Case-finding / opportunistic screening happens when a patient consults a health practitioner for a given purpose and the practitioner subsequently refers the patient to screen for a different disease unrelated to the original purpose of the visit.
Related to the concept of screening is diagnostic testing, which refers to tests and medical procedures done to identify the presence of diseases in people who are displaying signs and symptoms. The calculations and concepts of diagnostic tests are the same as those done for screening tests in this chapter, with the main difference being whether the test is done among apparently healthy people (i.e., screening tests) or among people showing signs and symptoms (i.e., diagnostic tests). Thus, most of the content in this chapter (except for remarks on biases) should be considered applicable for diagnostic testing as well.

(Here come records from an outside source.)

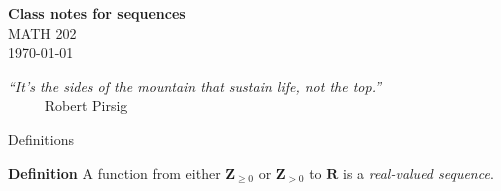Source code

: \documentclass[portrait,fleqn,12pt]{beamer}
\newcommand{\reals}{\mathbf{R}}
\newcommand{\integers}{\mathbf{Z}}
\newenvironment{define}[1]{
  \textbf{Definition} #1}{}
\begin{document}
\begin{frame}
\begin{flushleft} 
\textbf{Class notes for sequences} \\
MATH 202 \\
\today 
\end{flushleft}


\emph{“It's the sides of the mountain that sustain life, not the top.”} \\
$\phantom{xxxx}$ \hfill {\sc Robert Pirsig} 
\end{frame}


\begin{frame}{Definitions}


\begin{define} A function from either \(\integers_{\geq 0}\) or \(\integers_{> 0}\)
to \(\reals\) is a \emph{real-valued sequence}.
\end{define}
\vfill

\end{frame}
\end{document}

12.2 Sensitivity and Specificity of the Screening Test
When a screening test is performed, the test will yield either a positive result or a negative result. However, no screening test is perfect. Among those who tested positive, there will be: 1) those who DO have the disease (true positive, or TP); and 2) those who actually DO NOT have the disease (false positive, or FP). Among those who tested negative, there will be: 1) those who DO NOT have the disease (true negative, or TN); and 2) those who actually DO have the disease (false negative, or FN).
In order for a screening test to work as intended, the test must be able to distinguish those who have the disease and those who do not have the disease in a satisfactory manner. This is called “validity” (Gordis, 2014).
Validity has four components:
1) Sensitivity refers to the ability to correctly identify those with the disease (that is, the probability that a screening test identifies someone with a disease out of the population with the disease). In other words:
SENSITIVITY = TP/(TP+FN)
2) Specificity refers to the ability to correctly identify those without the disease (that is, the probability that a screening test identifies someone without a disease out of the population without the disease). In other words:
SPECIFICITY = TN/(TN+FP)
3) Positive predictive value (PPV) refers to the probability that a person with a positive screening test result actually has the disease. In other words:
Positive Predictive Value (PPV) = TP/(TP + FP)
4) Negative predictive value (NPV) refers to the probability that a person with a negative screening test result actually does not have the disease. In other words:
Negative Predictive Value (NPV) = TN/(TN + FN)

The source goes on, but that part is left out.